The Czech Republic scores 57 on this dimension and is thus a Masculine society. In Masculine countries people “live in order to work”, managers are expected to be decisive and assertive, the emphasis is on equity, competition and performance and conflicts are resolved by fighting them out.

Uncertainty Avoidance

Norway scores 50 and thus does not indicate a preference on this dimension.

The Czech Republic scores 74 on this dimension and thus has a high preference for avoiding uncertainty. Countries exhibiting high Uncertainty Avoidance maintain rigid codes of belief and behaviour and are intolerant of unorthodox behaviour and ideas. In these cultures there is an emotional need for rules (even if the rules never seem to work) time is money, people have an inner urge to be busy and work hard, precision and punctuality are the norm, innovation may be resisted, security is an important element in individual motivation.

Long Term versus Short term Orientation

With a relatively low score of 35, Norwegian culture is more normative than pragmatic. People in such societies have a strong concern with establishing the absolute Truth; they are normative in their thinking. They exhibit great respect for traditions, a relatively small propensity to save for the future, and a focus on achieving quick results.

With a high score of 70, Czech culture is shown to be pragmatic. In societies with a pragmatic orientation, people believe that truth depends very much on situation, context and time. They show an ability to adapt traditions easily to changed conditions, a strong propensity to save and invest, thriftiness, and perseverance in achieving results.

Indulgence

Norway has an intermediate, therefore inconclusive, score of 55 in this dimension. The low score of 29 means that Czechs are generally not Indulgent. Societies with a low score in this dimension have a tendency to cynicism and pessimism. Also, in contrast to Indulgent societies, Restrained societies do not put much emphasis on leisure time and control the gratification of their desires. People with this orientation have the perception that their actions are Restrained by social norms and feel that indulging themselves is some what wrong.

Concluding remarks

Although the very case study seems to support Hofstede's 6-D model©, there may also be other than aspects than the nationality of the owner which may be plausible explanations for the quick introduction of such notable organisational measures. The first one is the structure of the ownership. Before the sell, the company's majority's stake holder was a state while after the sale it was a private individual. Another explanation may also be that the owner's portfolio of assets deemed a different business strategy. Finally, it also needs to be mentioned that as markets change and mature, different organisational strategies are demanded.

References

culture transnational company

1. Buchowicz B., (1990): Cultural transition and attitude change. Journal of General Management. Vol. 15 No. 4 Summer 1990. pp. 45-55.
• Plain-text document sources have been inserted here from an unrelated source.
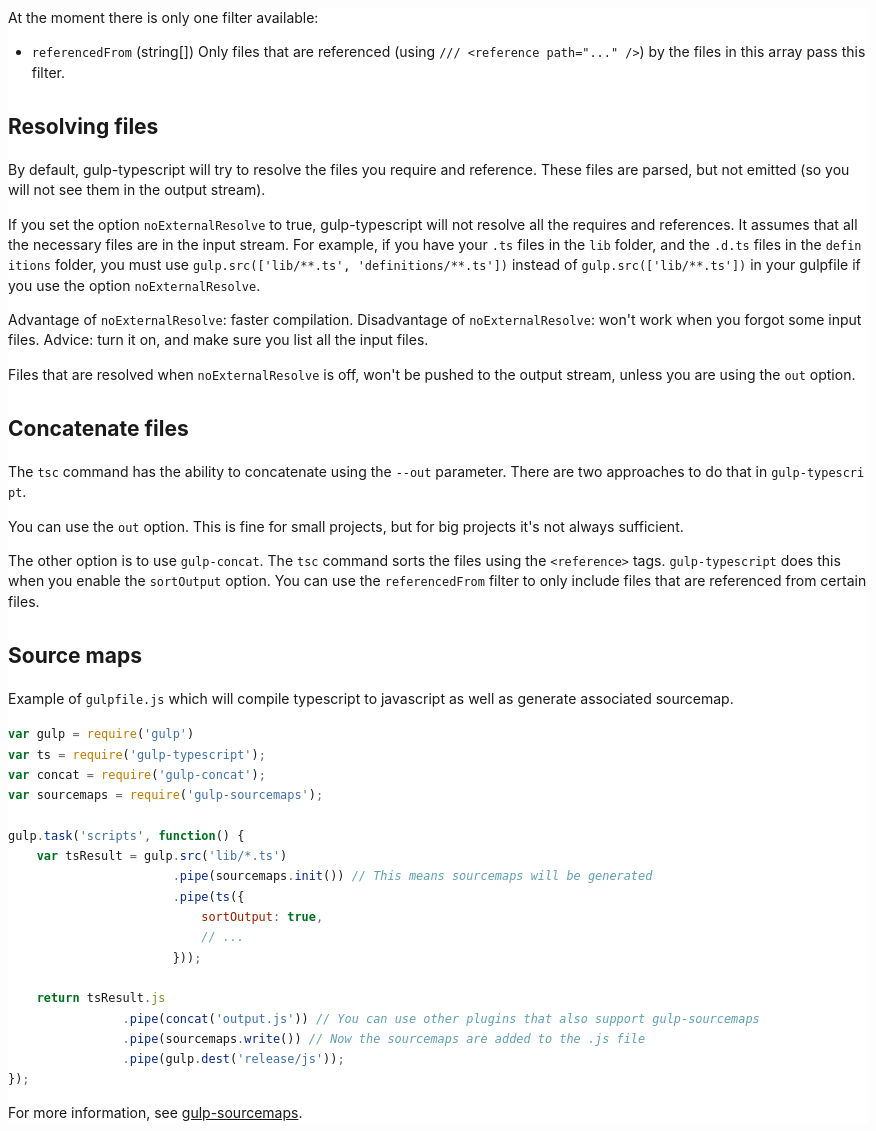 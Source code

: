 At the moment there is only one filter available:

- ```referencedFrom``` (string[]) Only files that are referenced (using ```/// <reference path="..." />```) by the files in this array pass this filter.

Resolving files
---------------
By default, gulp-typescript will try to resolve the files you require and reference. These files are parsed, but not emitted (so you will not see them in the output stream).

If you set the option ```noExternalResolve``` to true, gulp-typescript will not resolve all the requires and references. It assumes that all the necessary files are in the input stream. For example, if you have your ```.ts``` files in the ```lib``` folder, and the ```.d.ts``` files in the ```definitions``` folder, you must use ```gulp.src(['lib/**.ts', 'definitions/**.ts'])``` instead of ```gulp.src(['lib/**.ts'])``` in your gulpfile if you use the option ```noExternalResolve```.

Advantage of ```noExternalResolve```: faster compilation.
Disadvantage of ```noExternalResolve```: won't work when you forgot some input files.
Advice: turn it on, and make sure you list all the input files.

Files that are resolved when ```noExternalResolve``` is off, won't be pushed to the output stream, unless you are using the `out` option.

Concatenate files
------------
The ```tsc``` command has the ability to concatenate using the ```--out``` parameter. There are two approaches to do that in ```gulp-typescript```.

You can use the `out` option. This is fine for small projects, but for big projects it's not always sufficient.

The other option is to use `gulp-concat`. The ```tsc``` command sorts the files using the ```<reference>``` tags. ```gulp-typescript``` does this when you enable the ```sortOutput``` option. You can use the ```referencedFrom``` filter to only include files that are referenced from certain files.


Source maps
----------
Example of ```gulpfile.js``` which will compile typescript to javascript as well as generate
associated sourcemap.

```javascript
var gulp = require('gulp')
var ts = require('gulp-typescript');
var concat = require('gulp-concat');
var sourcemaps = require('gulp-sourcemaps');

gulp.task('scripts', function() {
	var tsResult = gulp.src('lib/*.ts')
					   .pipe(sourcemaps.init()) // This means sourcemaps will be generated
					   .pipe(ts({
						   sortOutput: true,
						   // ...
					   }));
	
	return tsResult.js
				.pipe(concat('output.js')) // You can use other plugins that also support gulp-sourcemaps
				.pipe(sourcemaps.write()) // Now the sourcemaps are added to the .js file
				.pipe(gulp.dest('release/js'));
});
```
For more information, see [gulp-sourcemaps](https://github.com/floridoo/gulp-sourcemaps).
2. Harzing A.W., Sorge A. (2003): The relative impact of country of origin and universal contingencies on internation alization strategies and corporate control in multinational enterprises: Worldwide and European perspectives. Organization Studies 24 (2): pp. 187-214.

3. Heidrich B., (1994): A vallalati kulthra sajatossagai a nemzeti kulturak tukreben. Dimenziok2. 1994/1. 97-109.

4. Hofstede G., Hofstede G.J., Minkov M., (2010): Cultures and organisations: software of the mind: intercultural cooperation and its importance for survival. 3rd ed. New York: McGraw-Hill Education.

5. Hofstede, G., (1994): Management Scientists Are Human. Management Science, Vol. 40, No. 1, Focused Issue: Is Management Science International? Jan. 1994, pp. 4-13.

6. Pugh D., Hickson D.J., (ed) (1996): Writers on Organizations. 5th edition 1996; Penguin Books, London.

7. Redding S. Gordon, (1990) The Spirit of Chinese Capitalism, Walter de Gruyter, Berlin.

8. Szamely E., (2019): How does history explain us current Europe's cultural set up? Hyphens (koto-jelek) 2018. Under publication.

9. Waterman Jr. R.H., Peters T.J., (2006): In Search of Excellence: Lessons from America's Best-Run Companies. Re print Edition. Published 2006 by Harper Business.